Net Operating Income (NOI) = $20,400 - $8,000 = $12,400

Then, you’ll want to calculate your annual net cash flow by further subtracting your debt service. If your mortgage for the rental property above were $950 per month, your debt service for the whole year would total to $11,400. You would use that figure to calculate net cash flow:

Annual net cash flow = $12,400 - $11,400 = $1,000

Calculating an annual net cash flow will give you a larger picture of the likely sustainability of your business and will allow you to make necessary adjustments to ensure the success of your business. Using a net cash flow calculator will allow you to get these results quickly and easily. You can think of the result as an estimate of your gross profit, based on your rental income and accounting for direct expenses like property taxes, property management fees, and maintenance costs in addition to other factors that affect your rental property financial health, like debt and capital expenses.

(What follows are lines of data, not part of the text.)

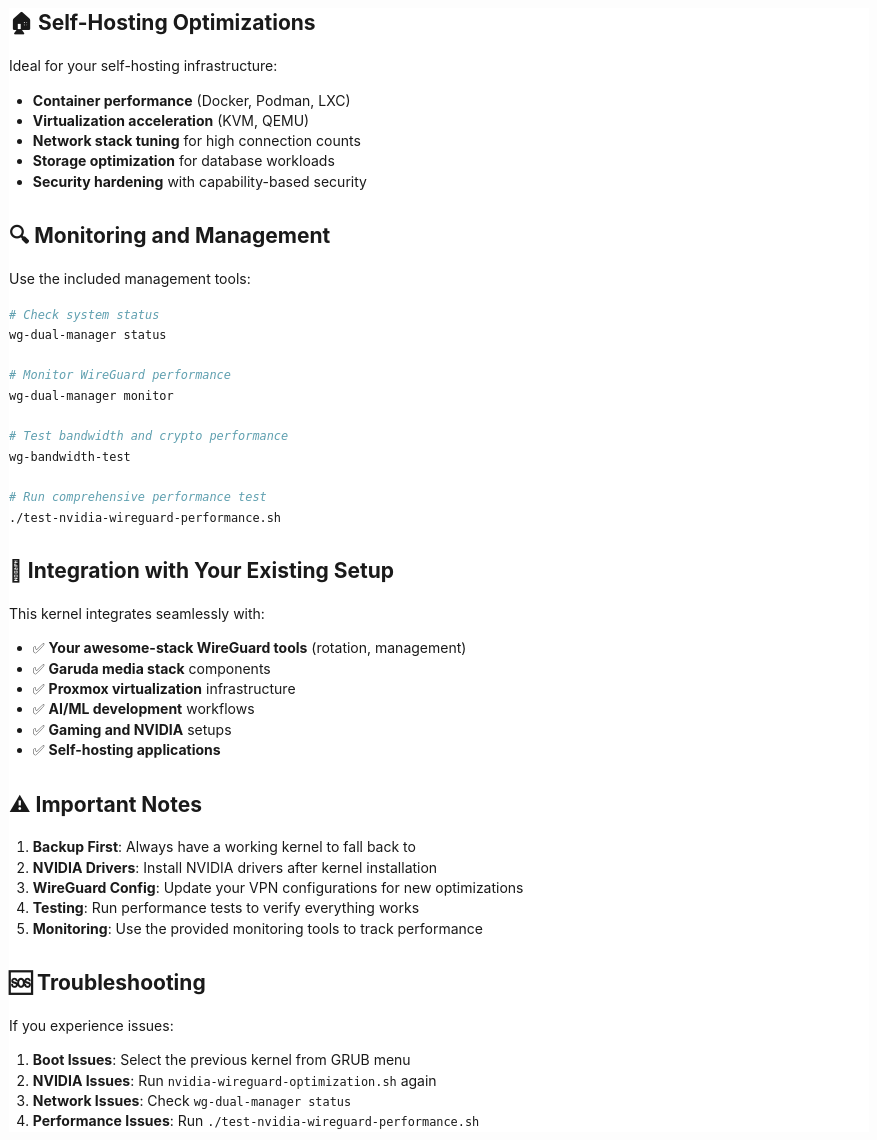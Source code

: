 ## 🏠 Self-Hosting Optimizations

Ideal for your self-hosting infrastructure:
- **Container performance** (Docker, Podman, LXC)
- **Virtualization acceleration** (KVM, QEMU)
- **Network stack tuning** for high connection counts
- **Storage optimization** for database workloads
- **Security hardening** with capability-based security

## 🔍 Monitoring and Management

Use the included management tools:

```bash
# Check system status
wg-dual-manager status

# Monitor WireGuard performance
wg-dual-manager monitor

# Test bandwidth and crypto performance
wg-bandwidth-test

# Run comprehensive performance test
./test-nvidia-wireguard-performance.sh
```

## 🎯 Integration with Your Existing Setup

This kernel integrates seamlessly with:
- ✅ **Your awesome-stack WireGuard tools** (rotation, management)
- ✅ **Garuda media stack** components  
- ✅ **Proxmox virtualization** infrastructure
- ✅ **AI/ML development** workflows
- ✅ **Gaming and NVIDIA** setups
- ✅ **Self-hosting applications**

## ⚠️ Important Notes

1. **Backup First**: Always have a working kernel to fall back to
2. **NVIDIA Drivers**: Install NVIDIA drivers after kernel installation
3. **WireGuard Config**: Update your VPN configurations for new optimizations  
4. **Testing**: Run performance tests to verify everything works
5. **Monitoring**: Use the provided monitoring tools to track performance

## 🆘 Troubleshooting

If you experience issues:

1. **Boot Issues**: Select the previous kernel from GRUB menu
2. **NVIDIA Issues**: Run `nvidia-wireguard-optimization.sh` again
3. **Network Issues**: Check `wg-dual-manager status`
4. **Performance Issues**: Run `./test-nvidia-wireguard-performance.sh`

Remember that these metrics exclude your reserves, so if you’re deducting monthly amounts of your income to build your reserves, be sure to incorporate that into your calculations.

5. Be A Proactive Budgeter

Once you’ve calculated your net cash flow, your budget is not quite complete. Instead, this calculation should help inform your decisions to adjust your spending and/or rent rates to make your budget more effective.

Where you have the flexibility to do so (every market is different), adjust your budget to allocate funds where you most need them and tighten them up in other areas. While there’s no true standard for a “good” cash flow, you can set your own goal to aim for.

Your individual situation will inform this process as well, of course. For example, you may be comfortable with a lower cash flow or profit margin if your property is located in a high appreciation area. Ultimately, your budget is a working document that should regularly be adjusted to fit your individual needs and context.

Remember also to keep good records of new expenses and incomes as they arrive, as diligent records will give you the clearest sense of the state of your business.

Conclusion

Making a good return on your investment is the bottom line of any real estate business, and for rental property owners, it has everything to do with effective budgeting. You can do this with pen and paper, in a spreadsheet, or using more advanced tools offered by rental accounting software like LedgRE.  Software can assist you in one of the most important jobs that you have as the owner of a real estate business.